(Data for this task)
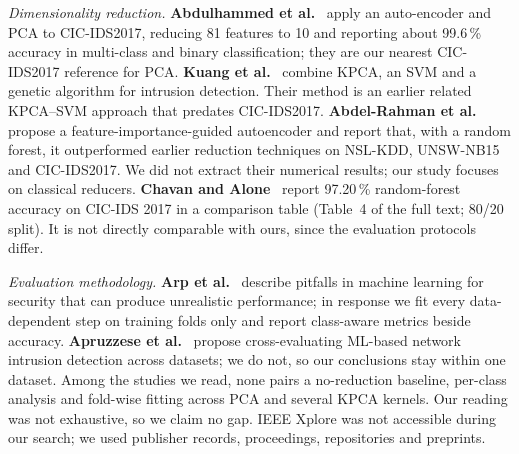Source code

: \documentclass[runningheads]{llncs}
\begin{document}
\textit{Dimensionality reduction.} \textbf{Abdulhammed et al.}~\cite{abdulhammed2019} apply an auto-encoder and PCA to CIC-IDS2017, reducing 81 features to 10 and reporting about 99.6\,\% accuracy in multi-class and binary classification; they are our nearest CIC-IDS2017 reference for PCA. \textbf{Kuang et al.}~\cite{kuang2014} combine KPCA, an SVM and a genetic algorithm for intrusion detection. Their method is an earlier related KPCA--SVM approach that predates CIC-IDS2017. \textbf{Abdel-Rahman et al.}~\cite{abdelrahman2026} propose a feature-importance-guided autoencoder and report that, with a random forest, it outperformed earlier reduction techniques on NSL-KDD, UNSW-NB15 and CIC-IDS2017. We did not extract their numerical results; our study focuses on classical reducers. \textbf{Chavan and Alone}~\cite{chavan2025} report 97.20\,\% random-forest accuracy on CIC-IDS 2017 in a comparison table (Table~4 of the full text; 80/20 split). It is not directly comparable with ours, since the evaluation protocols differ.

\textit{Evaluation methodology.} \textbf{Arp et al.}~\cite{arp2022} describe pitfalls in machine learning for security that can produce unrealistic performance; in response we fit every data-dependent step on training folds only and report class-aware metrics beside accuracy. \textbf{Apruzzese et al.}~\cite{apruzzese2022} propose cross-evaluating ML-based network intrusion detection across datasets; we do not, so our conclusions stay within one dataset. Among the studies we read, none pairs a no-reduction baseline, per-class analysis and fold-wise fitting across PCA and several KPCA kernels. Our reading was not exhaustive, so we claim no gap. IEEE Xplore was not accessible during our search; we used publisher records, proceedings, repositories and preprints.
\end{document}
(End Data for this task)
When you retype the listing above, keep each line exactly as written and drop the pictures.

Source code

: \documentclass[runningheads]{llncs}
\begin{document}
\textit{Dimensionality reduction.} \textbf{Abdulhammed et al.}~\cite{abdulhammed2019} apply an auto-encoder and PCA to CIC-IDS2017, reducing 81 features to 10 and reporting about 99.6\,\% accuracy in multi-class and binary classification; they are our nearest CIC-IDS2017 reference for PCA. \textbf{Kuang et al.}~\cite{kuang2014} combine KPCA, an SVM and a genetic algorithm for intrusion detection. Their method is an earlier related KPCA--SVM approach that predates CIC-IDS2017. \textbf{Abdel-Rahman et al.}~\cite{abdelrahman2026} propose a feature-importance-guided autoencoder and report that, with a random forest, it outperformed earlier reduction techniques on NSL-KDD, UNSW-NB15 and CIC-IDS2017. We did not extract their numerical results; our study focuses on classical reducers. \textbf{Chavan and Alone}~\cite{chavan2025} report 97.20\,\% random-forest accuracy on CIC-IDS 2017 in a comparison table (Table~4 of the full text; 80/20 split). It is not directly comparable with ours, since the evaluation protocols differ.

\textit{Evaluation methodology.} \textbf{Arp et al.}~\cite{arp2022} describe pitfalls in machine learning for security that can produce unrealistic performance; in response we fit every data-dependent step on training folds only and report class-aware metrics beside accuracy. \textbf{Apruzzese et al.}~\cite{apruzzese2022} propose cross-evaluating ML-based network intrusion detection across datasets; we do not, so our conclusions stay within one dataset. Among the studies we read, none pairs a no-reduction baseline, per-class analysis and fold-wise fitting across PCA and several KPCA kernels. Our reading was not exhaustive, so we claim no gap. IEEE Xplore was not accessible during our search; we used publisher records, proceedings, repositories and preprints.
\end{document}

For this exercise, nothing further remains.